FIGURE 2.

Leptin treatment disrupts the epithelium and induces EMT markers. (A) Ctrl, leptin- and adiponectin-treated MCF10A cell monolayers after 72 h in culture. Treatment with 100 ng/ml of leptin disrupted epithelial sheet morphology and led to elongation of the cells within the monolayer. Actin cytoskeleton was visualized with phalloidin. Scale bar 50 μm. (B) Monolayer morphology was evaluated from the phalloidin stainings by using the Tissue analyzer plugin for Image J. Average length of the cell-cell bonds after leptin and adiponectin treatments was assessed. **p < 0.01, ***p < 0.001, One-way ANOVA, Tukey’s post-test. (C) Cellular lysates of ctrl, leptin- and adiponectin-treated cells were analyzed by Western blotting.

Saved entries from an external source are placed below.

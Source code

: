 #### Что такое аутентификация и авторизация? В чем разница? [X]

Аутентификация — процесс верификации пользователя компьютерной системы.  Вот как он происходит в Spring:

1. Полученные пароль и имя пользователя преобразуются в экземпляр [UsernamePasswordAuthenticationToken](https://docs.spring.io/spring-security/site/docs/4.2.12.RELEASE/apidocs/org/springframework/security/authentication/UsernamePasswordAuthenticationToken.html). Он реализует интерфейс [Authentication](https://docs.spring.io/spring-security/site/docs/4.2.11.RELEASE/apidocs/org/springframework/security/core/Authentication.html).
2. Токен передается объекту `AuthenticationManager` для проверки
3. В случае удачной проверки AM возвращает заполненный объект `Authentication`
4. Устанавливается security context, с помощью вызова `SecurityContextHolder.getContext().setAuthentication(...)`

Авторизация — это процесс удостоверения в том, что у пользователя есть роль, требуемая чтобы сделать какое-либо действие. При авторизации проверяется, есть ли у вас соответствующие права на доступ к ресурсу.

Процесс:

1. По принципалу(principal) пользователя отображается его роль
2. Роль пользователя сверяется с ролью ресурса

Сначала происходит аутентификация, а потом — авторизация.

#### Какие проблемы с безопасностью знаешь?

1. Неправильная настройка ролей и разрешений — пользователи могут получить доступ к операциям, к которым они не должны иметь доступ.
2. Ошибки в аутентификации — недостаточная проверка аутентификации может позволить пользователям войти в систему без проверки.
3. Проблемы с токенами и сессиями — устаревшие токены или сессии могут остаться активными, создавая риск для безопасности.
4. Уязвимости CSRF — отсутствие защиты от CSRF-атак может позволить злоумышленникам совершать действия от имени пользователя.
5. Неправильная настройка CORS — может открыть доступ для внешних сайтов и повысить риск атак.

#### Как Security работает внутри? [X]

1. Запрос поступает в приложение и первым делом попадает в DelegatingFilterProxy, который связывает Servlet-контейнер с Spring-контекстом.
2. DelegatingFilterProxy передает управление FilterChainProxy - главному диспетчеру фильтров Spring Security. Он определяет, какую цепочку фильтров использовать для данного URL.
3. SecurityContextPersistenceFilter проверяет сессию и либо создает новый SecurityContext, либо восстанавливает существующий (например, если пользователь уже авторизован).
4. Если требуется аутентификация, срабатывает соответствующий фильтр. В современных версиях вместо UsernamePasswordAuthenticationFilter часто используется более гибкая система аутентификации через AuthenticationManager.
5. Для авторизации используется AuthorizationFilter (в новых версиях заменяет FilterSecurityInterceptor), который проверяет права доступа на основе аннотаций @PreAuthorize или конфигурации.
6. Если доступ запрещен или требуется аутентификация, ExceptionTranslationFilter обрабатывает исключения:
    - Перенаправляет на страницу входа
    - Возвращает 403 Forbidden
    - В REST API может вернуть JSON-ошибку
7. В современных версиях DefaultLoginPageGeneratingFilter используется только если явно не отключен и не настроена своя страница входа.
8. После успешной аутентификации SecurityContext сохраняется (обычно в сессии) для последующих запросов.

Specific antibodies against β-catenin, E-cadherin and snail were utilized. GAPDH acts as a loading control. (D) Western blot quantification related to Figure 2C. n = 3 (for snail) and n = 4 (for E-cadherin and β-catenin), Student’s t-test, *p < 0.05, **p < 0.01). (E) MCF10A cells were culture in 3D matrigel for 14 days, after which they were fixed and used for immunofluorescence stainings. Specific antibodies against CK5 and E-cadherin were utilized. Phalloidin was used to detect actin cytoskeleton and DAPI nuclei. CK5 stains the outer, myoepithelial cell layer. Images show the morphology of 3D spheroids from MCF 10A cells treated with leptin or adiponectin (1,000 ng/ml for both). Leptin was changing the spheroid structure to irregular (indicated with white arrows). Scale bar 20 μm.